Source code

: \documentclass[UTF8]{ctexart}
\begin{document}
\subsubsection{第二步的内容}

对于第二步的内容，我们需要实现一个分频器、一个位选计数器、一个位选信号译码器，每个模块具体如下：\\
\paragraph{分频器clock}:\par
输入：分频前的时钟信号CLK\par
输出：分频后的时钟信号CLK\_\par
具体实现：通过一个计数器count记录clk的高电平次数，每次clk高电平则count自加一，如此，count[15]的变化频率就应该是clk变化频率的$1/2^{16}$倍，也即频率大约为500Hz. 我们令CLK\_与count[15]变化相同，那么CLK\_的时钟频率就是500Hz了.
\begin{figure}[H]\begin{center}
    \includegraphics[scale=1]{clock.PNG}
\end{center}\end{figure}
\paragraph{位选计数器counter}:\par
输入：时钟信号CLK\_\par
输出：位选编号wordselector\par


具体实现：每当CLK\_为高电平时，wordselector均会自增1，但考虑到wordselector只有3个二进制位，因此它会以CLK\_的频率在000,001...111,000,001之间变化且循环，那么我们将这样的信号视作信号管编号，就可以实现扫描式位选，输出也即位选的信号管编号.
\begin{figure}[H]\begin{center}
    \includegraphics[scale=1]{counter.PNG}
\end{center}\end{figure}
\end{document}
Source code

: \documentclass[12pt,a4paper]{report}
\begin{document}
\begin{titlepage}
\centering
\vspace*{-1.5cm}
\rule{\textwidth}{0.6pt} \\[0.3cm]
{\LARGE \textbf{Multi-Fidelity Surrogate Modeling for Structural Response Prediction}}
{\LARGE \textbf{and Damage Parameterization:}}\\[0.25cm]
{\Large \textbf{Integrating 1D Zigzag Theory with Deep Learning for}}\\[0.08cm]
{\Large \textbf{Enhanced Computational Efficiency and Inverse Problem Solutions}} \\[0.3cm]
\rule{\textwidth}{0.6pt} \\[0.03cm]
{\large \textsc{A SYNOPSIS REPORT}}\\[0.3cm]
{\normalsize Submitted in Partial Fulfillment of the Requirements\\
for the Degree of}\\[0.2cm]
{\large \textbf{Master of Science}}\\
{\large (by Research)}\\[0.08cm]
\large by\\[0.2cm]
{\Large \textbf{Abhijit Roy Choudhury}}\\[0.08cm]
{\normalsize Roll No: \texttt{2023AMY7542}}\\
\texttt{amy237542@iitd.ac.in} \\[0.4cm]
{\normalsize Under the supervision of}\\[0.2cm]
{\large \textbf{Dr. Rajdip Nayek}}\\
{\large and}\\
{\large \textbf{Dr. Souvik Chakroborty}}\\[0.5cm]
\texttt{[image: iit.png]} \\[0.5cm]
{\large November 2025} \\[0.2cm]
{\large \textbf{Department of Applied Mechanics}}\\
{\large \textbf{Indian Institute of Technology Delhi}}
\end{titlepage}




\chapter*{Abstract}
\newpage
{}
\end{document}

-=-=-=-=-

### Problem requirements
Your response must contain all of the records, copied exactly.

### Problem solution
Source code

: \documentclass[UTF8]{ctexart}
\begin{document}
\subsubsection{第二步的内容}

对于第二步的内容，我们需要实现一个分频器、一个位选计数器、一个位选信号译码器，每个模块具体如下：\\
\paragraph{分频器clock}:\par
输入：分频前的时钟信号CLK\par
输出：分频后的时钟信号CLK\_\par
具体实现：通过一个计数器count记录clk的高电平次数，每次clk高电平则count自加一，如此，count[15]的变化频率就应该是clk变化频率的$1/2^{16}$倍，也即频率大约为500Hz. 我们令CLK\_与count[15]变化相同，那么CLK\_的时钟频率就是500Hz了.
\begin{figure}[H]\begin{center}
    \includegraphics[scale=1]{clock.PNG}
\end{center}\end{figure}
\paragraph{位选计数器counter}:\par
输入：时钟信号CLK\_\par
输出：位选编号wordselector\par


具体实现：每当CLK\_为高电平时，wordselector均会自增1，但考虑到wordselector只有3个二进制位，因此它会以CLK\_的频率在000,001...111,000,001之间变化且循环，那么我们将这样的信号视作信号管编号，就可以实现扫描式位选，输出也即位选的信号管编号.
\begin{figure}[H]\begin{center}
    \includegraphics[scale=1]{counter.PNG}
\end{center}\end{figure}
\end{document}
Source code

: \documentclass[12pt,a4paper]{report}
\begin{document}
\begin{titlepage}
\centering
\vspace*{-1.5cm}
\rule{\textwidth}{0.6pt} \\[0.3cm]
{\LARGE \textbf{Multi-Fidelity Surrogate Modeling for Structural Response Prediction}}
{\LARGE \textbf{and Damage Parameterization:}}\\[0.25cm]
{\Large \textbf{Integrating 1D Zigzag Theory with Deep Learning for}}\\[0.08cm]
{\Large \textbf{Enhanced Computational Efficiency and Inverse Problem Solutions}} \\[0.3cm]
\rule{\textwidth}{0.6pt} \\[0.03cm]
{\large \textsc{A SYNOPSIS REPORT}}\\[0.3cm]
{\normalsize Submitted in Partial Fulfillment of the Requirements\\
for the Degree of}\\[0.2cm]
{\large \textbf{Master of Science}}\\
{\large (by Research)}\\[0.08cm]
\large by\\[0.2cm]
{\Large \textbf{Abhijit Roy Choudhury}}\\[0.08cm]
{\normalsize Roll No: \texttt{2023AMY7542}}\\
\texttt{amy237542@iitd.ac.in} \\[0.4cm]
{\normalsize Under the supervision of}\\[0.2cm]
{\large \textbf{Dr. Rajdip Nayek}}\\
{\large and}\\
{\large \textbf{Dr. Souvik Chakroborty}}\\[0.5cm]
\texttt{[image: iit.png]} \\[0.5cm]
{\large November 2025} \\[0.2cm]
{\large \textbf{Department of Applied Mechanics}}\\
{\large \textbf{Indian Institute of Technology Delhi}}
\end{titlepage}




\chapter*{Abstract}
\newpage
{}
\end{document}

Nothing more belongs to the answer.